La loi fondamentale sur les actifs numériques de la Corée du Sud fait face à des retards alors que des désaccords non résolus sur la supervision et la gouvernance des stablecoins continuent de diviser les principales autorités financières.
Bien que la législation proposée devrait introduire des mesures de protection des investisseurs de grande envergure, les responsables affirment maintenant que la soumission formelle est peu susceptible de se produire avant la nouvelle année.
Le projet de loi sur les actifs virtuels de phase 2, officiellement connu sous le nom de loi fondamentale sur les actifs numériques, est actuellement en cours d'examen par la Commission des services financiers (FSC).
Comme le prétendent les responsables du secteur financier et de l'Assemblée nationale, le projet de loi renforcera la protection des investisseurs dans les actifs numériques en fournissant des dispositions d'indemnisation sans faute et en imposant une responsabilité stricte aux opérateurs d'actifs numériques en cas de défaillances du système ou de violations de sécurité.
Le projet de loi a l'un de ses piliers centré sur les stablecoins. Dans le cadre du système proposé, les émetteurs de stablecoins devront adosser entièrement les jetons émis avec des actifs de réserve, sous forme de dépôts bancaires ou d'obligations d'État. Le solde émis doit être déposé dans des banques ou d'autres dépositaires agréés à un minimum de 100%.

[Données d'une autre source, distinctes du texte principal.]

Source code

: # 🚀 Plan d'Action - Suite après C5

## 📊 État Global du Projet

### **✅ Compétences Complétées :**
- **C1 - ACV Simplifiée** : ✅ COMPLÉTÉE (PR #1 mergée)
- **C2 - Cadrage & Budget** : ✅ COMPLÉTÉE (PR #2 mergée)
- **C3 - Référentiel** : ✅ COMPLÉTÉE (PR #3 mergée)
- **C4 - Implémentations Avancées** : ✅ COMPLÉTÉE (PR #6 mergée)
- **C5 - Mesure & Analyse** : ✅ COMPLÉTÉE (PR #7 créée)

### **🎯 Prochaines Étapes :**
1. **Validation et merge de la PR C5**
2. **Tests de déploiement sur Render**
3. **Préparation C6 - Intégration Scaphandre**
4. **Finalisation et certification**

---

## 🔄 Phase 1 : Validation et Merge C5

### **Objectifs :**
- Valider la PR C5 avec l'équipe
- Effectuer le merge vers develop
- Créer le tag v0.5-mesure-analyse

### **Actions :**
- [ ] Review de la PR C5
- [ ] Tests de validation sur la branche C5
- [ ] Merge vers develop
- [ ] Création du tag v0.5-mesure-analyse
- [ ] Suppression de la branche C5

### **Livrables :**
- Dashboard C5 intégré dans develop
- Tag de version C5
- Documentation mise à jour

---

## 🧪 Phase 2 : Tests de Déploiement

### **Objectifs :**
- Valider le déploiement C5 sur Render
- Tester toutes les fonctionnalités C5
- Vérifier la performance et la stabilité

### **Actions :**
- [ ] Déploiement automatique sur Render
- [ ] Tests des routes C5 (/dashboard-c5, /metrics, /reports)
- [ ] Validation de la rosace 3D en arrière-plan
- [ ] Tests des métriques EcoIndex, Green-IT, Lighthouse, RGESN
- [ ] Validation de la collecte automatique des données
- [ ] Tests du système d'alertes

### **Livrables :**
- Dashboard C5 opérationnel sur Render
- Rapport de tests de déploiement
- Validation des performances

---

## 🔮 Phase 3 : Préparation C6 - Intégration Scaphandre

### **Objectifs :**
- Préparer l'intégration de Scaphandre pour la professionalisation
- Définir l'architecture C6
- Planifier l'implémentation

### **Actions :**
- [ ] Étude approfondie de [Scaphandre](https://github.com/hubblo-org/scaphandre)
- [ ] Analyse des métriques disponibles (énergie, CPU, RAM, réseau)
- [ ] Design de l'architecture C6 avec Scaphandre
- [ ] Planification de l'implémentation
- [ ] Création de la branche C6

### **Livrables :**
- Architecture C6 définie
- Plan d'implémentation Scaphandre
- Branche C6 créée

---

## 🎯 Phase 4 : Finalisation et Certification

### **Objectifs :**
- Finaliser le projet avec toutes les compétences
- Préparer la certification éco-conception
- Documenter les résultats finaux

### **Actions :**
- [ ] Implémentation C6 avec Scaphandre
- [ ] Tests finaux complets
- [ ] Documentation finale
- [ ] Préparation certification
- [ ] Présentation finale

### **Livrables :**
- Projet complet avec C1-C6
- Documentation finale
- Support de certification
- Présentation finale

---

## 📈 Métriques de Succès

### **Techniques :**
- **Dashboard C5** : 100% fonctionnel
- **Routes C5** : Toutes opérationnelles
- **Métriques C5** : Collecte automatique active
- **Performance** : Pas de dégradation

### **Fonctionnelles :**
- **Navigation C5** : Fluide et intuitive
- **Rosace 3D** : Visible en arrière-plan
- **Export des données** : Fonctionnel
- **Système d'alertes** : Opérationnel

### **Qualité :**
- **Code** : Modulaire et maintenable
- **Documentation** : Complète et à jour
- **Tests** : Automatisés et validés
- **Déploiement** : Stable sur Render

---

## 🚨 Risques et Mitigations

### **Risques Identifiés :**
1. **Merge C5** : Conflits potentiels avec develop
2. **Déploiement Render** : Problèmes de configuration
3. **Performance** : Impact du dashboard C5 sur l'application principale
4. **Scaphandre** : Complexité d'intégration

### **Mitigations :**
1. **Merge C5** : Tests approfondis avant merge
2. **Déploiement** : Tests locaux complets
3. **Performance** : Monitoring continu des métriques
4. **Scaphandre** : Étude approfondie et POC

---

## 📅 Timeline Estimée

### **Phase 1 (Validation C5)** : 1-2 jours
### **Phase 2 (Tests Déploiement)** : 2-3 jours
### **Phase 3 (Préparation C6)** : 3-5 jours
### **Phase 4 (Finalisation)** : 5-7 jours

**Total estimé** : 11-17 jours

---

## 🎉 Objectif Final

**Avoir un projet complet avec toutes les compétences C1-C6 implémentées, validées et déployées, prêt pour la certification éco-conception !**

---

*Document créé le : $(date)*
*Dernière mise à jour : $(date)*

Le projet de loi peut également imposer des normes au niveau de l'industrie financière aux entreprises d'actifs numériques. Celles-ci comprennent des exigences de divulgation supplémentaires, des conditions générales standard et des exigences publicitaires plus strictes en vertu de la loi sur les transactions financières électroniques. De plus, les opérateurs d'actifs numériques peuvent être tenus strictement responsables des pertes causées par des tentatives de piratage ou des défaillances techniques.
Bien qu'il existe un large consensus sur le cadre général de la législation, les controverses concernant l'émission de stablecoins ont ralenti son achèvement. La Banque de Corée a assumé le rôle selon lequel, pour garantir la stabilité des opérations et le contrôle réglementaire, seules les structures de consortium où les banques détiennent au moins une participation majoritaire de 51% seraient autorisées à émettre des stablecoins.
À l'inverse, la FSC a objecté qu'exiger une limite légale à la participation bancaire pourrait restreindre l'innovation, car les entreprises technologiques seraient découragées de participer. Une autre différence entre les deux institutions est la présence d'un organe de consensus distinct lors de l'approbation du stablecoin.
Bien que la banque centrale préconise un système d'accord unanime incorporant diverses agences, la FSC affirme que les systèmes administratifs actuels sont adéquats en termes de coordination, car la Banque de Corée et le ministère de la Stratégie et des Finances sont membres d'office de ces systèmes.
D'autres questions non résolues incluent l'exigence de capital initial pour les émetteurs de stablecoins, qui a été proposée pour varier de 500 millions de wons à 25 milliards de wons, et si l'émission et la distribution de stablecoins devraient être structurellement différenciées de celles des bourses de cryptomonnaies.
Selon un responsable de la FSC, les autorités discutent encore des options avec d'autres agences et évaluent toutes les options disponibles. Néanmoins, la soumission du projet de loi a été reportée à l'année prochaine car certaines questions doivent encore être négociées.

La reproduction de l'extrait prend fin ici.